= Laxmipriya Mohapatra =

Indian classical dancer and actress (1928–2021)

Laxmipriya Mohapatra (born 1928 - died 20 March 2021) was an Indian classical dancer, performing Odissi dance on stage and in films. Along with her husband, Kelucharan Mohapatra, she is credited with reviving Odissi dance in India, in the 1940s and 50s.

== Career ==
Mohapatra was born in Khurda, Odisha, and was taught to dance by her mother, actress and dancer Tulasi Devi. At the age of seven, she began performing at the Annapurna Theatre in Puri, Odisha, and by the age of 17, was their star performer, drawing large crowds who attended her performances. She moved to Cuttack, where she met her husband, Kelucharan Mohapatra, a trained Odissi dancer who was at the time playing tabla, a classical form of percussion, as an accompaniment, for dance performances. In 1946, after training in Odissi with her husband, she performed the first solo Odissi dance on stage, which was considered a milestone in efforts to revive the classical dance form. She is also the first woman to perform the traditional form of Gotipua dance on stage. In addition to performing Odissi, she was trained in several traditional folk dance forms, and performed at Republic Day parades in India's capital, New Delhi, in the 1950s. She performed in a number of plays on stage, as well as in several Odia films, including Manika Jodi, Suryamukhi, Mala Jahna and Amadabata.

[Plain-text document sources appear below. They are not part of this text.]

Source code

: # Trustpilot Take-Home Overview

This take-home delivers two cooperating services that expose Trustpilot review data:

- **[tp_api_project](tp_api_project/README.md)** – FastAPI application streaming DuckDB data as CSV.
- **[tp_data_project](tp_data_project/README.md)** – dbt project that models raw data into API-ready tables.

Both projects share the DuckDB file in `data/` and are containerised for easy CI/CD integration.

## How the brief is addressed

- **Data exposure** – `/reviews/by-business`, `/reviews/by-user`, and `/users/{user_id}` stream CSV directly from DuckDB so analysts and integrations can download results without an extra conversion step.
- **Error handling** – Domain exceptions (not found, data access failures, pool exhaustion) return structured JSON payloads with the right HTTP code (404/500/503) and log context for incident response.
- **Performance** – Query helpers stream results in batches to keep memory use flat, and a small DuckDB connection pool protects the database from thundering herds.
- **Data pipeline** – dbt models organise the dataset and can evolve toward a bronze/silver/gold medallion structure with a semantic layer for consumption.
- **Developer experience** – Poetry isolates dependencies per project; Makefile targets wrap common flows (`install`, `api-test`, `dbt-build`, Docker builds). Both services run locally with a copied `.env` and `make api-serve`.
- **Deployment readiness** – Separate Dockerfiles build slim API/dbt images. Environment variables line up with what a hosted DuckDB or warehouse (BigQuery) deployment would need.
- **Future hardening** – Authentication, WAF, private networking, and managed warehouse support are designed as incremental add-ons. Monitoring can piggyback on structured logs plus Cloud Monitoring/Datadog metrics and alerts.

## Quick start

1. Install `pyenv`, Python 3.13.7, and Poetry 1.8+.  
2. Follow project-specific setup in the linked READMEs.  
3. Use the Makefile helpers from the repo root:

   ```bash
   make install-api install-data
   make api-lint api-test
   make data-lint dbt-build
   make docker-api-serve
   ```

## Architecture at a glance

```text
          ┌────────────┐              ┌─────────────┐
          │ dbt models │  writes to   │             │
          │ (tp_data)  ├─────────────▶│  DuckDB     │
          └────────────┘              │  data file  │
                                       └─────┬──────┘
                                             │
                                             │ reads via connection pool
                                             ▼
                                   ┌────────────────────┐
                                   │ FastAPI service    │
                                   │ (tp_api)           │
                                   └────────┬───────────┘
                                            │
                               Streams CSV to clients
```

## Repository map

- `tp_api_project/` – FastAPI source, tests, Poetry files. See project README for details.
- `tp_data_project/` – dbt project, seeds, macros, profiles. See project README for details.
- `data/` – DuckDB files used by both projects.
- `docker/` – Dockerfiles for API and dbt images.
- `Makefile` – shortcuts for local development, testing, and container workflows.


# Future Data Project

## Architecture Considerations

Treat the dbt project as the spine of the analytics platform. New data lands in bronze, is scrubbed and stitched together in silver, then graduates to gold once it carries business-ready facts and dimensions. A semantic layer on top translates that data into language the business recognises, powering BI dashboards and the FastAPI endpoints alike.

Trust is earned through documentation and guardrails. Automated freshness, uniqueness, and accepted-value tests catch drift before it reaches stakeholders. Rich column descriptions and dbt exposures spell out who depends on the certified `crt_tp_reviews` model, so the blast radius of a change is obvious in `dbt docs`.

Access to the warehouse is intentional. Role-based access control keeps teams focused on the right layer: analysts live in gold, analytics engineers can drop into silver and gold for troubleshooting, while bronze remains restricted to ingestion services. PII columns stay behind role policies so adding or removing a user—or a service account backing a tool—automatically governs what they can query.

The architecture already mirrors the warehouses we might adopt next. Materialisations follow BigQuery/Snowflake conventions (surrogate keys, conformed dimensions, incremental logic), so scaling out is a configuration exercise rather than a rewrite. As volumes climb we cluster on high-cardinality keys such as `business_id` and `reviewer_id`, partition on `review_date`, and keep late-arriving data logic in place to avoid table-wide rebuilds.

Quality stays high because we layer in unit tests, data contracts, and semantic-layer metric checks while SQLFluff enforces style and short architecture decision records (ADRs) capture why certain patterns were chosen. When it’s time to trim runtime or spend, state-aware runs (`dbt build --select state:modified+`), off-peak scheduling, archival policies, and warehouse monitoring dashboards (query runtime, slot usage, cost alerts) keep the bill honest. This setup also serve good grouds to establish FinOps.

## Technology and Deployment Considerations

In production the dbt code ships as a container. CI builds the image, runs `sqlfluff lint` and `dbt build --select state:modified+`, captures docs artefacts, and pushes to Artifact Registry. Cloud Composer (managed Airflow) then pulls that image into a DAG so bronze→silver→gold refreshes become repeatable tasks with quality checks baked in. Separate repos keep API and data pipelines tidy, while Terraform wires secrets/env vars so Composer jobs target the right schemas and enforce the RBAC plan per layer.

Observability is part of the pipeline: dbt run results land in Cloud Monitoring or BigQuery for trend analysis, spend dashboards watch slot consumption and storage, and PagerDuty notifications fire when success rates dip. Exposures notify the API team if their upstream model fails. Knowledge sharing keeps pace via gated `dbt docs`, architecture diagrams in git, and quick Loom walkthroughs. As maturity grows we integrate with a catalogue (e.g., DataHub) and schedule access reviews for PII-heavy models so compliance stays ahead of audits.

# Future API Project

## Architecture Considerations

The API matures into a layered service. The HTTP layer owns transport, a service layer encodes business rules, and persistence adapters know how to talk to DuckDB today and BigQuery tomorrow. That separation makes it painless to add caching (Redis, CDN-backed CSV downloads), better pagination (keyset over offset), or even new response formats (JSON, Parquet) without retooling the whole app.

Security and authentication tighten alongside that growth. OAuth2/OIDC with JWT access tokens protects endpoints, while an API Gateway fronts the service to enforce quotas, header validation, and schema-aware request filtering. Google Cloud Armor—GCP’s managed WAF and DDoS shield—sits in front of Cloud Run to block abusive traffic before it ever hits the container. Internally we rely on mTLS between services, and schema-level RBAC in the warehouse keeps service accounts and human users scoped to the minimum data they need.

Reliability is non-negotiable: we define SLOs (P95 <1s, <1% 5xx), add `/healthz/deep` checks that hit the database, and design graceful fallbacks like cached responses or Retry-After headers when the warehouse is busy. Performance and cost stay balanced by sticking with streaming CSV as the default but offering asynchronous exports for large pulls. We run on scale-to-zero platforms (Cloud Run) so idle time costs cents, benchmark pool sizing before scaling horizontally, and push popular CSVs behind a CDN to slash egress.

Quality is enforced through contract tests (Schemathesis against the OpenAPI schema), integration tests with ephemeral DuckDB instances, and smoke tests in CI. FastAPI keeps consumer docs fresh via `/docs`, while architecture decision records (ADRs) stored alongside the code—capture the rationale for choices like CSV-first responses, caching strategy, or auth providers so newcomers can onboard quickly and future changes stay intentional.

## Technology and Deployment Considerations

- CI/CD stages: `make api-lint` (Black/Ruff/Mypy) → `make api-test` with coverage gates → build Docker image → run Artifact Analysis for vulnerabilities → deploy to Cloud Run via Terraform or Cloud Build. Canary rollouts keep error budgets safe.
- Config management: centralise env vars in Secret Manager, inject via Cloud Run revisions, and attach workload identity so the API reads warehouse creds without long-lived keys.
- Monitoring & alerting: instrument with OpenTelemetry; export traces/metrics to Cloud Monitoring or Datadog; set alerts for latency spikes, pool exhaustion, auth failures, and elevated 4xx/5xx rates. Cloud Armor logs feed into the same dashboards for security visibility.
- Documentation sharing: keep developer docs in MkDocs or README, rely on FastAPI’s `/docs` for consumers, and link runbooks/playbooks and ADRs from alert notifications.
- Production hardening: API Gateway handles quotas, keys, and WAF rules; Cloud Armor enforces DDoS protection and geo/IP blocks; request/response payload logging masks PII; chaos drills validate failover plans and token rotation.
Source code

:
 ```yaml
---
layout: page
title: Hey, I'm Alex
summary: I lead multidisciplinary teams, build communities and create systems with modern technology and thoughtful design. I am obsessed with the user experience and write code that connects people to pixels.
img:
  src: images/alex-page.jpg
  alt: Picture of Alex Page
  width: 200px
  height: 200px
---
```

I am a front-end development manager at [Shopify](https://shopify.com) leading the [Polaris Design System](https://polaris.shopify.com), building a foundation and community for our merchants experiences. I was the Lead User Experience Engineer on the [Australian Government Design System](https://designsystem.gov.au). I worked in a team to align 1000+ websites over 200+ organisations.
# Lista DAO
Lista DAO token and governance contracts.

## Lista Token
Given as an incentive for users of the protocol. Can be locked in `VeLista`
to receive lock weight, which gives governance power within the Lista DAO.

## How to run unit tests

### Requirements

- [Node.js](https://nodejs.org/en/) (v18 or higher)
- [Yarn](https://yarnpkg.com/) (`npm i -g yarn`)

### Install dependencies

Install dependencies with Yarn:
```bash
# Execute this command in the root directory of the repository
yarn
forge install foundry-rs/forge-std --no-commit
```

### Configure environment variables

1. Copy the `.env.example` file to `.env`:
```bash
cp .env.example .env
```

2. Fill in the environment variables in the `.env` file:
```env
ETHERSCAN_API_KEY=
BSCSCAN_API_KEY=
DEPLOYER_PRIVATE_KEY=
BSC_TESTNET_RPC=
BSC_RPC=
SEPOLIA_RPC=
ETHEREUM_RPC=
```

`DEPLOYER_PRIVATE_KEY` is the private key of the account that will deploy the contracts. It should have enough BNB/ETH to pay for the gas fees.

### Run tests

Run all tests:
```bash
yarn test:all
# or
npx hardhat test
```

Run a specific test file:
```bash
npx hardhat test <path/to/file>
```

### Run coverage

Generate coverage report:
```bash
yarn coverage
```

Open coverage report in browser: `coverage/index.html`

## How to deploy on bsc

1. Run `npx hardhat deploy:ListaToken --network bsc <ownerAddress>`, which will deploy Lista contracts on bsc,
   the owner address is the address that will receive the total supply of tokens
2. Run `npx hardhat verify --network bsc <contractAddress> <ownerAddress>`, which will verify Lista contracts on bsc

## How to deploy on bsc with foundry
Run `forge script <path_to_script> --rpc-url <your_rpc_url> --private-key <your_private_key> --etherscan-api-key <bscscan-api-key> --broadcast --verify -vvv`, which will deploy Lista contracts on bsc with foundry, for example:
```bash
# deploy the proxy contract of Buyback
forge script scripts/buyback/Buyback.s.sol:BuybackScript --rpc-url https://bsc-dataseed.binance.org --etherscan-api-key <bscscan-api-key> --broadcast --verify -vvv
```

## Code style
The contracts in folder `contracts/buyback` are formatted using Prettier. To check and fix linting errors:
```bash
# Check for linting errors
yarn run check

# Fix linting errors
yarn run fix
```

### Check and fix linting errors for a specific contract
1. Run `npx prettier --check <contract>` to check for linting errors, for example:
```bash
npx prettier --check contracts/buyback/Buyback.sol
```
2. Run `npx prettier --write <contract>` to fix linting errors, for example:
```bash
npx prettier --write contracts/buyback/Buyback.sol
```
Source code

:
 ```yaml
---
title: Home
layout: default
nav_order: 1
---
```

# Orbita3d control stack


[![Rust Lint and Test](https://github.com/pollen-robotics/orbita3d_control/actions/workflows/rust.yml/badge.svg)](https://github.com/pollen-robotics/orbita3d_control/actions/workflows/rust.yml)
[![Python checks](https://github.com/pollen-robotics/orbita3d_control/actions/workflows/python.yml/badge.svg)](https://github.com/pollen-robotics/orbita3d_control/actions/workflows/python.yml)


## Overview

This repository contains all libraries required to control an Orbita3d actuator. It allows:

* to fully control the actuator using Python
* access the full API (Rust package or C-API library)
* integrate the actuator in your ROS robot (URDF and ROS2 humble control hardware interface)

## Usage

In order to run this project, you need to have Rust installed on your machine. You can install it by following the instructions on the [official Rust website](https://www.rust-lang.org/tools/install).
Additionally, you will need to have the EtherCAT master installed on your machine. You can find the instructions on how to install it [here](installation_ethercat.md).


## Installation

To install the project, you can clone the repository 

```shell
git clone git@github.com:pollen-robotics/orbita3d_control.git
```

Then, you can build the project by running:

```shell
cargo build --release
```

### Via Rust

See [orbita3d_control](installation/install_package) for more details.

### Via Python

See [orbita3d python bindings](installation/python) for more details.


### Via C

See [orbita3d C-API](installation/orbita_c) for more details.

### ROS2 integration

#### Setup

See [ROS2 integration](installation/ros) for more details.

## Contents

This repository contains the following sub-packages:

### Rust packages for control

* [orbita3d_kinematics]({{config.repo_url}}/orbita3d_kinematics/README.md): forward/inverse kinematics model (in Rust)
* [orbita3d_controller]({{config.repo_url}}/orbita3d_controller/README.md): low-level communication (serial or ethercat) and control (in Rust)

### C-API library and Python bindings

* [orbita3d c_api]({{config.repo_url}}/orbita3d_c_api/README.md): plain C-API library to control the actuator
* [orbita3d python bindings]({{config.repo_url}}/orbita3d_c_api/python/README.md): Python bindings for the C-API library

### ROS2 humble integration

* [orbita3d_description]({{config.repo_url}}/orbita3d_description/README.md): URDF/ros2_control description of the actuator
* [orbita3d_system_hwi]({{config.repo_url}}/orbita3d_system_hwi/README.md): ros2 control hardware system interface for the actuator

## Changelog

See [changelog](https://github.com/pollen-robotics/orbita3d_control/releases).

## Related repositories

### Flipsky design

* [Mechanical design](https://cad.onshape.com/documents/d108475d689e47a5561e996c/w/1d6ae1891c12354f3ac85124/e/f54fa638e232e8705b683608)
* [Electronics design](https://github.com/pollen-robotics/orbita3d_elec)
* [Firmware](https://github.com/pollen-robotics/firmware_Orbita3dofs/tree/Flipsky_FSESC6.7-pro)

When her husband, Kelucharan, became a dancer and choreographer, she retired in 1985 from professional dancing to support him. Along with him, she established and taught at Srjan, a well-known classical dance school in Bhubaneswar, Odisha. Their son, Ratikant Mohapatra, is also an Odissi dancer and choreographer. She taught a number of modern Odissi dancers, including Minati Mishra, Priyambada Mohanty Hejmadi, and Kumkum Mohanty. She died on 20 March 2021, at the age of 86, and was buried with state honors. in September 2021, a five-day Odissi festival was dedicated to her memory, and included Odissi performances by many of her former students.